12th February 2023
Sociologist Brene Brown’s TED talk “The Power of Vulnerability” has garnered millions of hits. For good reason: we are hungry for the freedom to admit our vulnerability. Brown pushes us to embrace our own brokenness, with the reality that we are not alone in it, that we are—or easily could be—just one step away from the broken people all around us. Brown says: We are “those people.” The truth is … we are the “others.” Most of us are one paycheck, one divorce, one drug- addicted kid, one mental health diagnosis, one serious illness, one sexual assault, one drinking binge, one night of unprotected sex, or one affair away from being “those people”—the ones we don’t trust, the ones we pity, the ones we don’t let our children play with, the ones bad things happen to, the ones we don’t want living next door.
In our passage this Sunday we are reflecting on the woman who washed Jesus’ feet (Luke 7v36-50). As we do so, it’s worth reflecting on where we are in the story. Are we the raw and honest woman? Are we the judging pharisee? Or are we neither? Perhaps hiding in the crowd, unable to let it all hang out with Jesus?

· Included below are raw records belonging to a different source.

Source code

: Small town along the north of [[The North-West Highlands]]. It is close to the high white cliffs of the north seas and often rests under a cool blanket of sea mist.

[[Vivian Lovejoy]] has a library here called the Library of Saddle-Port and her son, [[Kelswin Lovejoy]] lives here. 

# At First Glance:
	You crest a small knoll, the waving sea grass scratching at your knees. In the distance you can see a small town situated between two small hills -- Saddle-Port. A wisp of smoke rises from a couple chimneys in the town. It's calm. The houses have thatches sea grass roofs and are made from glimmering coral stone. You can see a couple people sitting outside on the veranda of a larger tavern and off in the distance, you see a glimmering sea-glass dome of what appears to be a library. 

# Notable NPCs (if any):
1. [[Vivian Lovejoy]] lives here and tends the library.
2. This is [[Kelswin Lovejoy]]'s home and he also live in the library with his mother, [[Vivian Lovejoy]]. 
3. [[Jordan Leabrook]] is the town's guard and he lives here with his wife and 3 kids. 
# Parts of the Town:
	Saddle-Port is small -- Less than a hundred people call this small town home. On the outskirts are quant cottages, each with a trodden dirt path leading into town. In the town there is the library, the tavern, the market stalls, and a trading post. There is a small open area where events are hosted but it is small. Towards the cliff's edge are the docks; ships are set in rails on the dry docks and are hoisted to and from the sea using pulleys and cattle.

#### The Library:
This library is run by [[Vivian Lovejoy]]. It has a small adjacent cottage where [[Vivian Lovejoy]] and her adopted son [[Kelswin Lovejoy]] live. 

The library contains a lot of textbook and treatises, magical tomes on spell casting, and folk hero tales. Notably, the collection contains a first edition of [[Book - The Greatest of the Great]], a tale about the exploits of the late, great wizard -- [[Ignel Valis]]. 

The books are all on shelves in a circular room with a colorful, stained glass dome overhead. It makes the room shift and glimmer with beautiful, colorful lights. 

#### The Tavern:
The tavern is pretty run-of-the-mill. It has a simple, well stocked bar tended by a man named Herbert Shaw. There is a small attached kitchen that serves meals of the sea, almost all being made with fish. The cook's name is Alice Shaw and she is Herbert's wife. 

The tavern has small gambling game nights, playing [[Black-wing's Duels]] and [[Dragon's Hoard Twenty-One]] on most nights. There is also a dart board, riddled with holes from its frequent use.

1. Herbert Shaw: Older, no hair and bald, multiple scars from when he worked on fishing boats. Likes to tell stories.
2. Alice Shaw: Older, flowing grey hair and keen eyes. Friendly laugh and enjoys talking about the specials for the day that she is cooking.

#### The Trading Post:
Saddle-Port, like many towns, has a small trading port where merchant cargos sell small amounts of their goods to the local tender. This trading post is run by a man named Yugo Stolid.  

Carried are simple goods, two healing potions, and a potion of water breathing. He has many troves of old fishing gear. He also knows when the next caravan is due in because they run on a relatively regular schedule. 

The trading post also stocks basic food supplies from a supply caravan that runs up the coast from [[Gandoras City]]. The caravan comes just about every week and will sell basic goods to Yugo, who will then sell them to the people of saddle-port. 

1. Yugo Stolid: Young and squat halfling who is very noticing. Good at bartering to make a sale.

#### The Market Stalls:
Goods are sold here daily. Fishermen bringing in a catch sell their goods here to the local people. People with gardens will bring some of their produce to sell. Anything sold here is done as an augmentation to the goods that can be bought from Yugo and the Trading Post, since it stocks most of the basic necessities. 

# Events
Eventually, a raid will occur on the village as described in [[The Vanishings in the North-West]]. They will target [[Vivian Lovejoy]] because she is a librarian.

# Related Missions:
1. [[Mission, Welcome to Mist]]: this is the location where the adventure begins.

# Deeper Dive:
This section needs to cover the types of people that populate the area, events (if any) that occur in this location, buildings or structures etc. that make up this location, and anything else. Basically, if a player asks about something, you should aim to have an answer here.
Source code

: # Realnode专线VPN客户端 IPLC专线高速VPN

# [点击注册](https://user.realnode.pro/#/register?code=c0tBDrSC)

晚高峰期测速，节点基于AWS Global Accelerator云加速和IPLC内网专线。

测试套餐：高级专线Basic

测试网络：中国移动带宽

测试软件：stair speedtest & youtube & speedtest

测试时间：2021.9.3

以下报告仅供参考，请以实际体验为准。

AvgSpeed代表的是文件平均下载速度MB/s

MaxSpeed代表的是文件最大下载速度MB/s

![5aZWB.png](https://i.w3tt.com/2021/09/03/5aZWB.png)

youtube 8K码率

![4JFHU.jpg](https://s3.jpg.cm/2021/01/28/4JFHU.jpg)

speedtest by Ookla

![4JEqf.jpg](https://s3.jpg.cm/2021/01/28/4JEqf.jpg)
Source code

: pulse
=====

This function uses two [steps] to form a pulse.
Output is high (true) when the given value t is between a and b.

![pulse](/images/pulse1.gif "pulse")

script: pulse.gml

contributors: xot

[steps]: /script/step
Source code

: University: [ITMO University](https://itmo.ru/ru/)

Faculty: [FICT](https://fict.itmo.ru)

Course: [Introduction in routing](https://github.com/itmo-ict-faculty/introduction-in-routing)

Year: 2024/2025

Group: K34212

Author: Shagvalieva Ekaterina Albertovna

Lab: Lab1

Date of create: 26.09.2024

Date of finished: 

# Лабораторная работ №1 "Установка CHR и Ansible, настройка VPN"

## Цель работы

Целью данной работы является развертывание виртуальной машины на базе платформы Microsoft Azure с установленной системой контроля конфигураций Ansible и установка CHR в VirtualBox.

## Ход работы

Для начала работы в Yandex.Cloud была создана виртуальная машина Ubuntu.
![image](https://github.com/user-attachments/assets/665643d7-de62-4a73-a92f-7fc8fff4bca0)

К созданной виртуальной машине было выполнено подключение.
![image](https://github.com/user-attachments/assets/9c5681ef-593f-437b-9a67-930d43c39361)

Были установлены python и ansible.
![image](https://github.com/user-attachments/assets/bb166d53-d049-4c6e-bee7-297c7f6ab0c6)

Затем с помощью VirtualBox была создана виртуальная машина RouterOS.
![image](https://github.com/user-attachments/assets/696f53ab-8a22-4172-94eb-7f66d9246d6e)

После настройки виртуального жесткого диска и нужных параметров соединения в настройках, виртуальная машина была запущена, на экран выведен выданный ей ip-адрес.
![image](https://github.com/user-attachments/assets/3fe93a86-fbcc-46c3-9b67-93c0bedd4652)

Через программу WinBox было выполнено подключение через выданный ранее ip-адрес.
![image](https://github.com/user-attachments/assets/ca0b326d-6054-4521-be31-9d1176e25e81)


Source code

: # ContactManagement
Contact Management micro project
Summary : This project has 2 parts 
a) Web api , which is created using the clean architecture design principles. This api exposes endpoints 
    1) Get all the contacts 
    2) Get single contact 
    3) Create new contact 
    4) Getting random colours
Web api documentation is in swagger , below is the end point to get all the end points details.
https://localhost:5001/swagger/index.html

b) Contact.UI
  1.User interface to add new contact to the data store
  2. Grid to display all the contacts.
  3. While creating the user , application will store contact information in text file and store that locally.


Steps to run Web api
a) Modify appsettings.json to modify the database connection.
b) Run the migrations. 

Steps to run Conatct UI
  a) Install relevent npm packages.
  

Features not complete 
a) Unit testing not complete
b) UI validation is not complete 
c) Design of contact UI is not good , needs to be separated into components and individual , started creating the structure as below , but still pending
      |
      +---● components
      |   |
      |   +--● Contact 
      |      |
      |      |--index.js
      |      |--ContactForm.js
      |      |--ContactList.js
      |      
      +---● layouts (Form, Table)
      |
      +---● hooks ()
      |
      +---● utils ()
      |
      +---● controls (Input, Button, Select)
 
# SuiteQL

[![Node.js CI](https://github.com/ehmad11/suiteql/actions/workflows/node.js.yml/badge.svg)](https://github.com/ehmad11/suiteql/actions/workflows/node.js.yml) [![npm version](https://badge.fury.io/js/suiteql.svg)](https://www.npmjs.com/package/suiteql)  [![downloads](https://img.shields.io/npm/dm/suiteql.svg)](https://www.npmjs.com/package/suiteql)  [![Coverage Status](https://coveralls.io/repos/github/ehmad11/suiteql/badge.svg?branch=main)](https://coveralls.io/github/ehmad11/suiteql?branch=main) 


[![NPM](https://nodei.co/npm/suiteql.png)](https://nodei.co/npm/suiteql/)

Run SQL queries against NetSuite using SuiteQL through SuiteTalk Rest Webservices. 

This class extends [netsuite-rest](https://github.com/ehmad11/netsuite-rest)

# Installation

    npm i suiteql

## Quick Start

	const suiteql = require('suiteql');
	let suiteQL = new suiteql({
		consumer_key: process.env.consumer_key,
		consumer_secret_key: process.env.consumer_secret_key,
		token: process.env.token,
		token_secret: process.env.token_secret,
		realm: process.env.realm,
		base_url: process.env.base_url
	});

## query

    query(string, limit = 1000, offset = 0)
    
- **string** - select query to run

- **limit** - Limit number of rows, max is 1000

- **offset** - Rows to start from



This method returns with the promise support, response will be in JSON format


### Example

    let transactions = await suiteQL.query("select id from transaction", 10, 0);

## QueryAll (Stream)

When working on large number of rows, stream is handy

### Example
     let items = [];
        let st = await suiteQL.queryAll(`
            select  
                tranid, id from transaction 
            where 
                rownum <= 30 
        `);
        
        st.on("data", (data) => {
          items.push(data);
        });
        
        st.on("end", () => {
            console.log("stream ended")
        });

Wherever Jesus went his goal was not to expose the pain of others or the attitudes of others for the sake of it. However, sometimes the only way to healing is through honesty in a safe place with safe people who love us. Perhaps this is why James writes: “Confess your sins to one another that you may be healed” (James 5v16).
Maybe before Sunday you would like to read the passage in Luke and think, “Where am I in this story?”.